Bob Stein was the originator of the idea of having Citizenship Council set up a daycare center at Grace Methodist Church. He had spoken to the minister at Grace Methodist, Rev. Tatum, and had asked Rev. Tatum what people in the community most needed. Rev. Tatum had told Stein that all the working mothers most felt a need for a center to care for their children after school. Stein then began to organize a day care project to fill this neighborhood need.
Stein was a friendly left-liberal junior from the Boston area who majored in psychology at Columbia. He was a great believer in the value of group therapy and group discussion methods as a method of solving personal problems and work problems.
Around ten of us from Barnard and Columbia were initially involved in Stein’s project. The first few weeks of the fall term we spent cleaning up and repairing those rooms of the church which were to be used as day care facilities. Grace Methodist Church had a small gym and a large recreation room. There was also a small library and a few side rooms. After we had fixed things up, we opened up for recreational business.

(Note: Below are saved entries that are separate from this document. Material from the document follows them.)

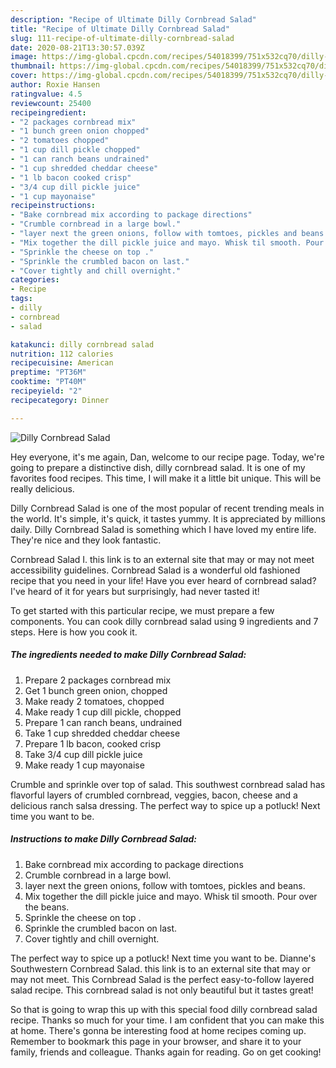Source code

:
 ```yaml
---
description: "Recipe of Ultimate Dilly Cornbread Salad"
title: "Recipe of Ultimate Dilly Cornbread Salad"
slug: 111-recipe-of-ultimate-dilly-cornbread-salad
date: 2020-08-21T13:30:57.039Z
image: https://img-global.cpcdn.com/recipes/54018399/751x532cq70/dilly-cornbread-salad-recipe-main-photo.jpg
thumbnail: https://img-global.cpcdn.com/recipes/54018399/751x532cq70/dilly-cornbread-salad-recipe-main-photo.jpg
cover: https://img-global.cpcdn.com/recipes/54018399/751x532cq70/dilly-cornbread-salad-recipe-main-photo.jpg
author: Roxie Hansen
ratingvalue: 4.5
reviewcount: 25400
recipeingredient:
- "2 packages cornbread mix"
- "1 bunch green onion chopped"
- "2 tomatoes chopped"
- "1 cup dill pickle chopped"
- "1 can ranch beans undrained"
- "1 cup shredded cheddar cheese"
- "1 lb bacon cooked crisp"
- "3/4 cup dill pickle juice"
- "1 cup mayonaise"
recipeinstructions:
- "Bake cornbread mix according to package directions"
- "Crumble cornbread in a large bowl."
- "layer next the green onions, follow with tomtoes, pickles and beans."
- "Mix together the dill pickle juice and mayo. Whisk til smooth. Pour over the beans."
- "Sprinkle the cheese on top ."
- "Sprinkle the crumbled bacon on last."
- "Cover tightly and chill overnight."
categories:
- Recipe
tags:
- dilly
- cornbread
- salad

katakunci: dilly cornbread salad 
nutrition: 112 calories
recipecuisine: American
preptime: "PT36M"
cooktime: "PT40M"
recipeyield: "2"
recipecategory: Dinner

---
```



![Dilly Cornbread Salad](https://img-global.cpcdn.com/recipes/54018399/751x532cq70/dilly-cornbread-salad-recipe-main-photo.jpg)

Hey everyone, it's me again, Dan, welcome to our recipe page. Today, we're going to prepare a distinctive dish, dilly cornbread salad. It is one of my favorites food recipes. This time, I will make it a little bit unique. This will be really delicious.

Dilly Cornbread Salad is one of the most popular of recent trending meals in the world. It's simple, it's quick, it tastes yummy. It is appreciated by millions daily. Dilly Cornbread Salad is something which I have loved my entire life. They're nice and they look fantastic.

Cornbread Salad I. this link is to an external site that may or may not meet accessibility guidelines. Cornbread Salad is a wonderful old fashioned recipe that you need in your life! Have you ever heard of cornbread salad? I&#39;ve heard of it for years but surprisingly, had never tasted it!


To get started with this particular recipe, we must prepare a few components. You can cook dilly cornbread salad using 9 ingredients and 7 steps. Here is how you cook it.

<!--inarticleads1-->

##### The ingredients needed to make Dilly Cornbread Salad:

1. Prepare 2 packages cornbread mix
1. Get 1 bunch green onion, chopped
1. Make ready 2 tomatoes, chopped
1. Make ready 1 cup dill pickle, chopped
1. Prepare 1 can ranch beans, undrained
1. Take 1 cup shredded cheddar cheese
1. Prepare 1 lb bacon, cooked crisp
1. Take 3/4 cup dill pickle juice
1. Make ready 1 cup mayonaise


Crumble and sprinkle over top of salad. This southwest cornbread salad has flavorful layers of crumbled cornbread, veggies, bacon, cheese and a delicious ranch salsa dressing. The perfect way to spice up a potluck! Next time you want to be. 

<!--inarticleads2-->

##### Instructions to make Dilly Cornbread Salad:

1. Bake cornbread mix according to package directions
1. Crumble cornbread in a large bowl.
1. layer next the green onions, follow with tomtoes, pickles and beans.
1. Mix together the dill pickle juice and mayo. Whisk til smooth. Pour over the beans.
1. Sprinkle the cheese on top .
1. Sprinkle the crumbled bacon on last.
1. Cover tightly and chill overnight.


The perfect way to spice up a potluck! Next time you want to be. Dianne&#39;s Southwestern Cornbread Salad. this link is to an external site that may or may not meet. This Cornbread Salad is the perfect easy-to-follow layered salad recipe. This cornbread salad is not only beautiful but it tastes great! 

So that is going to wrap this up with this special food dilly cornbread salad recipe. Thanks so much for your time. I am confident that you can make this at home. There's gonna be interesting food at home recipes coming up. Remember to bookmark this page in your browser, and share it to your family, friends and colleague. Thanks again for reading. Go on get cooking!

I also continued to read as much as I could about Dylan and Woody Guthrie. By the second month of my freshman year, I was considering dropping out of Columbia in order to just write and go out to Berkeley and bum around. Dylan had dropped out of the University of Minnesota during his freshman year and it had not hurt his artistic career.
But I did not yield to my restlessness and immediately drop out. I had rapidly concluded that life in the classrooms of Columbia was not intellectually, emotionally, morally and politically stimulating. Yet living in Manhattan and exploring Manhattan on weekends was still a novelty in Fall 1965, so I stuck it out at Columbia for the time being.